The trip brought to 70 the number of foreign countries Bush has visited since 1981. His plane landed at Andrews Air Force Base outside Washington at 10:37 p.m. Saturday.
North Yemen borders the Arab world’s only Marxist state, South Yemen, where an estimated 12,000 people were killed earlier this year in a political power struggle. Bush has called the fighting a threat to the security of North Yemen, but said Salih told him it was an internal matter for South Yemen.
Bush boarded a helicopter in Marib and rode a half-hour into the desert, where he landed in a cloud of dust kicked up by the propeller. He was greeted in a trailer camp by Col. Ali Abadallah Salih, the ruler of this impoverished country.
Dozens of soldiers clad in camouflage uniforms and carrying Russian-made AK-47 automatic rifles surrounded Bush, Salih and Hunt as they walked across the sand, touring the 10,000-barrel-a-day refinery manned by American and Yemini crews.
Soldiers also were stationed at anti-aircraft guns around the facility, and a truck carrying surface-to-air missiles was parked nearby.
Yemen Oil Co., a wholly owned subsidiary of Hunt Oil Co. of Dallas, made a 500-million-barrel strike less than two years ago. It was a major discovery in a country that had never before produced its own oil.
A refinery was built in modular form, shipped to the Red Sea coast and then trucked overland 250 miles to the oil field. A pipeline, expected to be completed in 1988, will carry the oil to the Red Sea for export. More refineries also are to be built.
At the desert ceremony, Bush called the refinery a product of close cooperation between the oil company and the North Yemen government. He said such cooperation ″can lead to a better life for all the people of this country in the years to come.″
Hunt, the head of one of the largest independent oil companies, flew here commercially for the ceremony but flew back to the United States on Air Force Two with Bush. The plane stopped in Jiddah, Saudi Arabia, and Shannon, Ireland, for refueling.

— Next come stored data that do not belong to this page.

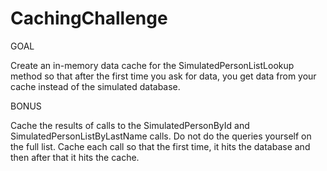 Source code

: # CachingChallenge

GOAL

Create an in-memory data cache for the
SimulatedPersonListLookup method so that after the
first time you ask for data, you get data from your
cache instead of the simulated database.

BONUS

Cache the results of calls to the SimulatedPersonById
and SimulatedPersonListByLastName calls. Do not do
the queries yourself on the full list. Cache each call so
that the first time, it hits the database and then after
that it hits the cache.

In Shannon, Bush was interviewed for a taped appearance Sunday on NBC-TV’s ″Meet the Press.″
Bush was due back in the United States before midnight, EST, about 30 hours after he awoke Saturday in Asia.
At news conferences during the trip, Bush said low oil prices ″have caused a devastation to many people″ in the United States. He said no common ground was found with Saudi Arabia to stabilize the market.
While saying the United States wanted to be a catalyst for peace in the Middle East, he openly acknowledged differences with Arab leaders over Israel.
Bush also said the United States could not play a major role in negotiating an end to the Iran-Iraq war.